YOUR OBJECTIVE: Every line below that holds "pages" must be copied.

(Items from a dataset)

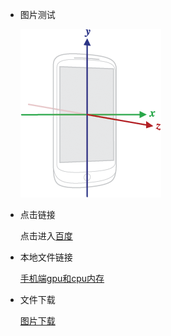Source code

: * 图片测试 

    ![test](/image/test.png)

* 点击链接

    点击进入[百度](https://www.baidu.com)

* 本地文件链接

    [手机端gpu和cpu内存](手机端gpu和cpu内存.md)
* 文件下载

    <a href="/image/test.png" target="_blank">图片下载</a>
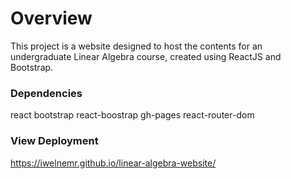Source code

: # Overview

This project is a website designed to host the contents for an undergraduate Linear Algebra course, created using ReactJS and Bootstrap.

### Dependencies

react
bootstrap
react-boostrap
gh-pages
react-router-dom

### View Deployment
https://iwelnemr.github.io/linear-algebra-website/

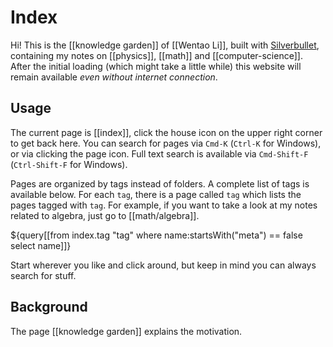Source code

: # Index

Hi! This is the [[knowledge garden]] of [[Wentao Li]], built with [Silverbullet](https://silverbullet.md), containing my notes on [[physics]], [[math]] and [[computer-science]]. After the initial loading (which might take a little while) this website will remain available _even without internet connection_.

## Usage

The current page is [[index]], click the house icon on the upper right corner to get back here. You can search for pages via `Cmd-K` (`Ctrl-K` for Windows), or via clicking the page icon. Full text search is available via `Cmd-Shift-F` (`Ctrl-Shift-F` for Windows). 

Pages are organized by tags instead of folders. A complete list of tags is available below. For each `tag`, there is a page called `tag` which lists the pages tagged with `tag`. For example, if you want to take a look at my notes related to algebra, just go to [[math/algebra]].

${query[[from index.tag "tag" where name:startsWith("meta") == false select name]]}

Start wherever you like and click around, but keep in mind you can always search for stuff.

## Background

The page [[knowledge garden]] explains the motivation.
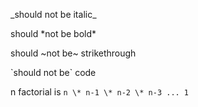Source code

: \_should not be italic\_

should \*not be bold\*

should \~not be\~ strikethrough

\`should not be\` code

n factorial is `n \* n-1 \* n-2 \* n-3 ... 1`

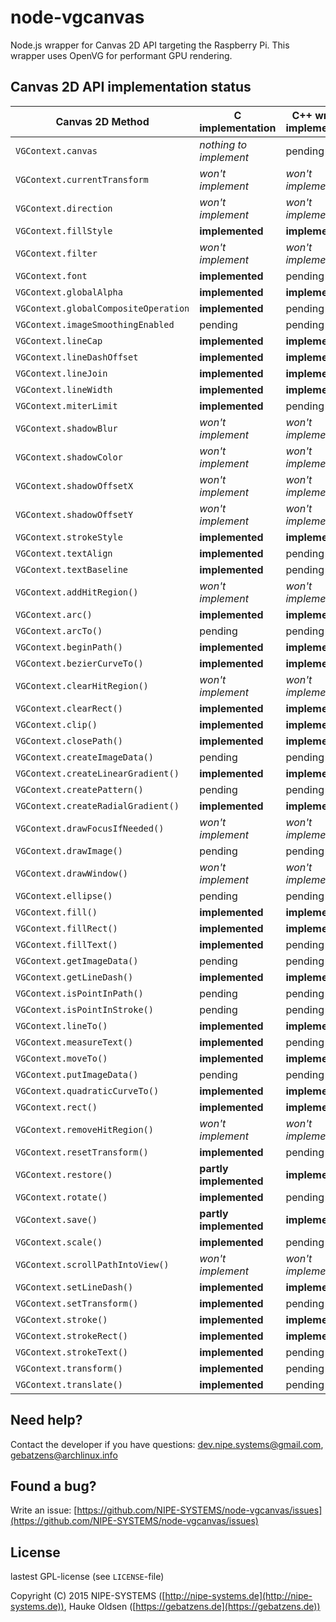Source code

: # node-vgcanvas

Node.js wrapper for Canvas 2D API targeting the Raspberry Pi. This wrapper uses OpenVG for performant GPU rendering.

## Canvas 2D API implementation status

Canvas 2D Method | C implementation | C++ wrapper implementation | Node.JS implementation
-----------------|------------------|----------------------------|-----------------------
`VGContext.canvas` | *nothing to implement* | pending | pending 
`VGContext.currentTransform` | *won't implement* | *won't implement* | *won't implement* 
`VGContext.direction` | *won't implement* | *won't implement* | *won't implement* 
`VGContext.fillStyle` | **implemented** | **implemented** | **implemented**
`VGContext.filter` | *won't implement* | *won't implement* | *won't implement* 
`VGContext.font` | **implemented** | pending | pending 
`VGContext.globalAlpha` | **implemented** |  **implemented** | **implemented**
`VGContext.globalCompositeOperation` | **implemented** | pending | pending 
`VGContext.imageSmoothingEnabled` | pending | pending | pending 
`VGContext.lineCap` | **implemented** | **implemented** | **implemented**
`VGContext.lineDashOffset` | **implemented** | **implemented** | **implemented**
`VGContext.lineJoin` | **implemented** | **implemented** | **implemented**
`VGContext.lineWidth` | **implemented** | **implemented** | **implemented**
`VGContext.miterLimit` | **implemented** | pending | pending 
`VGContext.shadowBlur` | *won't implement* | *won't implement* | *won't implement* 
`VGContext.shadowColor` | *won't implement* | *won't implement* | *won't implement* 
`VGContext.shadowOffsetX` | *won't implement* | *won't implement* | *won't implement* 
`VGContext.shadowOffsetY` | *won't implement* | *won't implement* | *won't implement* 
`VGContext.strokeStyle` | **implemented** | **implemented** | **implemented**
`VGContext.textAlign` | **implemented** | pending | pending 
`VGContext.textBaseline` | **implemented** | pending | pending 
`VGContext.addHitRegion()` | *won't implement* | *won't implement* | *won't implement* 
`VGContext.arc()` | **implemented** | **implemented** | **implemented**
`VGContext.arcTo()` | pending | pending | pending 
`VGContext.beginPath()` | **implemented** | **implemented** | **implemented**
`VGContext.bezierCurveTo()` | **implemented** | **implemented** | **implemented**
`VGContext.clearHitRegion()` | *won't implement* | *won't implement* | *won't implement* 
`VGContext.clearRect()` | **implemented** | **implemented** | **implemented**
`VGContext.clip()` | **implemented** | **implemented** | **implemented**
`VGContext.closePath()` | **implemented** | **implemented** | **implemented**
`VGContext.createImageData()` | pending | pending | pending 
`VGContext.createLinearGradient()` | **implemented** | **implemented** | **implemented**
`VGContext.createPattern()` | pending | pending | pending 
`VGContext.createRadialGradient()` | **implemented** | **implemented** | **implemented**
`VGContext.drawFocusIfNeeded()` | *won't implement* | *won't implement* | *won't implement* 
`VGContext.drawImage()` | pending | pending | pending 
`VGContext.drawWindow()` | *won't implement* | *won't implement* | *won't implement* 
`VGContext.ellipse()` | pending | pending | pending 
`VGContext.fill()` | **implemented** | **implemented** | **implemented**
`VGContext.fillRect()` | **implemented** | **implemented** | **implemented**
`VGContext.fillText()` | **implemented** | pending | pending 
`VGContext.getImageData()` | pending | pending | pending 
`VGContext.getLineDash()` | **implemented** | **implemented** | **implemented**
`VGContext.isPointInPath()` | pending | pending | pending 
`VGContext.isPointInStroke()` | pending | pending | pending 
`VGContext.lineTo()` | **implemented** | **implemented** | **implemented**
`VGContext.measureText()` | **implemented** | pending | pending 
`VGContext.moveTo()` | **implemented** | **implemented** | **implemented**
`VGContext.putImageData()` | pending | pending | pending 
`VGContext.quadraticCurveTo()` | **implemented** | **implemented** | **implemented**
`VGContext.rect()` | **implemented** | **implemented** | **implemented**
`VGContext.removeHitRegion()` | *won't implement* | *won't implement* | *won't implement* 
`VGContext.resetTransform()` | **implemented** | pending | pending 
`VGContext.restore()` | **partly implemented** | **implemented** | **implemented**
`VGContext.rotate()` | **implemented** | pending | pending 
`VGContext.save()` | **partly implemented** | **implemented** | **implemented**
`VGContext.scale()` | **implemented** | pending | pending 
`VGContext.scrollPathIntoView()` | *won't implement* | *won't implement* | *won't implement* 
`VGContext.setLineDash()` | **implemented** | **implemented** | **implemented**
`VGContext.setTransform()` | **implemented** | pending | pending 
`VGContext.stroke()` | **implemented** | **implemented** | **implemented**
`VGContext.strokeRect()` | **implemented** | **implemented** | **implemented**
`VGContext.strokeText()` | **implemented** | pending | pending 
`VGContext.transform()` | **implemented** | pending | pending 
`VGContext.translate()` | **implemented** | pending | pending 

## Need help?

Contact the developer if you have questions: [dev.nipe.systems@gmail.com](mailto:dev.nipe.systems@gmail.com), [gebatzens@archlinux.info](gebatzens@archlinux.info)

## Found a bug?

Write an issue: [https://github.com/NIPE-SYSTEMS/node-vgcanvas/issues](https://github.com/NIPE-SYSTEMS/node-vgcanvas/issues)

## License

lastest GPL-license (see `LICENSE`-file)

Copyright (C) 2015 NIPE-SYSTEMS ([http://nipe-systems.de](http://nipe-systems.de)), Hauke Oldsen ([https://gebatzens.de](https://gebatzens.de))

OUTPUT BELOW:
gh-pages
The current page is [[index]], click the house icon on the upper right corner to get back here. You can search for pages via `Cmd-K` (`Ctrl-K` for Windows), or via clicking the page icon. Full text search is available via `Cmd-Shift-F` (`Ctrl-Shift-F` for Windows). 
Pages are organized by tags instead of folders. A complete list of tags is available below. For each `tag`, there is a page called `tag` which lists the pages tagged with `tag`. For example, if you want to take a look at my notes related to algebra, just go to [[math/algebra]].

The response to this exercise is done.